Gas Heating Systems
Modern gas heating systems are a leap forward in efficiency, but only if they’re set up right.
Condensing boilers are gas-fired boilers that achieve efficiency by condensing water vapor in exhaust gases and recovering latent heat that would normally be lost up the flue. By doing so, they can achieve efficiency of 90 percent or higher, but this is only true if the system is designed and installed as intended.
Condensing boiler technology is designed to maintain temperature in your home just like the cruise control option on your vehicle maintains a constant speed and conserves fuel.
While conventional boilers only stop or go at full capacity, your condensing boiler can run at 20 percent of capacity, 100 percent of capacity, or anywhere in between depending on demand. The ability to modulate is especially efficient when your system features an indirect domestic hot water heater, which will require year-round operation.
Outdoor Reset Controls
Properly installed outdoor boiler reset controls help your condensing boiler anticipate demand, which prevents the unnecessary combustion of fuel. It signals the boiler water to run slightly cooler in mild temperatures and slightly hotter during the coldest parts of the winter. This allows for maximum boiler efficiency and indoor comfort.
A boiler distribution system is designed to keep a home warm on the coldest days of the year. Since a boiler seldom operates in design conditions, turning down the boiler water temperature can:
- Improve boiler efficiency by reducing heat temperature needed
- Improve indoor comfort with more consistent or less intense heat coming off radiators
- Reduce standby losses from pipes
Tips for Comfort
- Set it and forget it: Set your home to a comfortable indoor temperature and let technology adjust your boiler’s water temperature in response to the outdoor temperature.
- Consistent temperature: Don’t be surprised if your radiators or baseboards don’t seem as hot as they once did. Since your boiler water temperature is lower your distribution system may be cooler, but your indoor air temperature should remain consistent.
Changes may need to be made to your current heating system setup to accommodate a condensing boiler, specifically for the differences in exhaust. Much of the vapor that previously went up the chimney will now be liquid condensate that will go down a drain.
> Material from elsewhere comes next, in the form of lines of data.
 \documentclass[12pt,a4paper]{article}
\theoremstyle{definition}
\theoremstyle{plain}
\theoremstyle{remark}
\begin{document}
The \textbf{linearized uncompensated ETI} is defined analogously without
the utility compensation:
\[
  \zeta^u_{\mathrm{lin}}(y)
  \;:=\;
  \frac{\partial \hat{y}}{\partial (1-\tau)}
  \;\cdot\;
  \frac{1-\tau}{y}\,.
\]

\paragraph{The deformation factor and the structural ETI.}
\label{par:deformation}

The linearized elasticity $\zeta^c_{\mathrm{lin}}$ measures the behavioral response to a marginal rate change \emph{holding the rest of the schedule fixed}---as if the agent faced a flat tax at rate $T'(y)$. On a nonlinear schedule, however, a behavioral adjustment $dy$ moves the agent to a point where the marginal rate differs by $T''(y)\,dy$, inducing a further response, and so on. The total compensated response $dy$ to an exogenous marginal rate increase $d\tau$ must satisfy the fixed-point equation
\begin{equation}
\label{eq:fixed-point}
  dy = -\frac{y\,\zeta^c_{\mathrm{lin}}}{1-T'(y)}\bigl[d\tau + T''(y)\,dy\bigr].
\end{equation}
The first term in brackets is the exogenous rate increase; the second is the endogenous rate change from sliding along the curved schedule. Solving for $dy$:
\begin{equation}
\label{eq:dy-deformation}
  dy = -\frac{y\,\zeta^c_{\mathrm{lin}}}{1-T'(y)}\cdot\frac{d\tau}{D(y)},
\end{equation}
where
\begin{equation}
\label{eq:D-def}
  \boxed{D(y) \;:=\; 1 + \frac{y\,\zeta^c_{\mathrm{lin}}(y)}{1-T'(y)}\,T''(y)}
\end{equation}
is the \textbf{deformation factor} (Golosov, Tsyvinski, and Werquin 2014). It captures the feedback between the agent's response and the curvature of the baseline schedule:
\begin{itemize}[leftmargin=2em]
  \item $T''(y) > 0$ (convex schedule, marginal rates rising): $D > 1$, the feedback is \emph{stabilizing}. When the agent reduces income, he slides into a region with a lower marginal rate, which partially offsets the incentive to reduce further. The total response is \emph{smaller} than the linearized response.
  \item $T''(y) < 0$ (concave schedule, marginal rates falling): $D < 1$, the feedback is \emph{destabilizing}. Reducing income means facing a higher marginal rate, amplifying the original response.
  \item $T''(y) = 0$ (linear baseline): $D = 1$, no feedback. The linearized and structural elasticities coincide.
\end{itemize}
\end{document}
And any exhaust piping (including drains and chimneys) will need to be made of materials that can stand up to corrosive condensate and vapor, like stainless steel.
Not only do modern furnaces save energy, they pollute less and boost comfort by producing heat more steadily than older furnaces, and choosing an energy efficient option can make a big difference. While the lowest efficiency allowed by current federal standards is 78 percent, high efficiency gas furnaces can hit efficiencies of 95 percent or more.
Save Even More With an Efficient Furnace Fan
Often referred to as a brushless DC electric motor or a permanent magnet motor, an electronically commutated motor (ECM) uses a built-in inverter and a magnet rotor to achieve greater efficiency than AC motors. Used in furnace fans or boiler pumps, ECMs can more than double the efficiency of non-ECM fans or pumps. Most efficient furnaces today have these fans built in.